Start of Block

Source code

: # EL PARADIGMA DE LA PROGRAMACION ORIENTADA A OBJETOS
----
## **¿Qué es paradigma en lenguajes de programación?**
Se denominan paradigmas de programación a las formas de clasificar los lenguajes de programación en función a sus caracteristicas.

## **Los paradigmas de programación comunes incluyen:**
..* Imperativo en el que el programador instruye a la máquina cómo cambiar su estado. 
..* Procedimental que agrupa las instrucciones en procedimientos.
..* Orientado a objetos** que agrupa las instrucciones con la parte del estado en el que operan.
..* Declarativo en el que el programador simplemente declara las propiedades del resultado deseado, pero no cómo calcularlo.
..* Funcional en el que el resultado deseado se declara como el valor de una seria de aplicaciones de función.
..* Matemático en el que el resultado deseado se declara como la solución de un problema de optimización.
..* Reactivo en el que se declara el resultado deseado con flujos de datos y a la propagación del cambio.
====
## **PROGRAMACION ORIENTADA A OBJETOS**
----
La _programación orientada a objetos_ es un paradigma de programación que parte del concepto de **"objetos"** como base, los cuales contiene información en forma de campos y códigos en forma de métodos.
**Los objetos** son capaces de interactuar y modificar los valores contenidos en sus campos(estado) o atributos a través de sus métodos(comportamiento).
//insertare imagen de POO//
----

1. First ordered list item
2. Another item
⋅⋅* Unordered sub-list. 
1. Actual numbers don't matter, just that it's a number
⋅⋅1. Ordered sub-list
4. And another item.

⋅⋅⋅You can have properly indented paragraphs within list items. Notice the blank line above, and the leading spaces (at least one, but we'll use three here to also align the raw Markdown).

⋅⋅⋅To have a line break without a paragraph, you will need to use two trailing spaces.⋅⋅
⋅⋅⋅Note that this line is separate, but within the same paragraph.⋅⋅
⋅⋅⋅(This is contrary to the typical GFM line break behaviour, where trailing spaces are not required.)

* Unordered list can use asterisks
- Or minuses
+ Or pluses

End of Block

#### Task description:
In the reply, include exactly the lines from the beginning of the entries above through the line holding "instrucciones en procedimientos.", and nothing besides.

#### Solution for this task:
Source code

: # EL PARADIGMA DE LA PROGRAMACION ORIENTADA A OBJETOS
----
## **¿Qué es paradigma en lenguajes de programación?**
Se denominan paradigmas de programación a las formas de clasificar los lenguajes de programación en función a sus caracteristicas.

## **Los paradigmas de programación comunes incluyen:**
..* Imperativo en el que el programador instruye a la máquina cómo cambiar su estado. 
..* Procedimental que agrupa las instrucciones en procedimientos.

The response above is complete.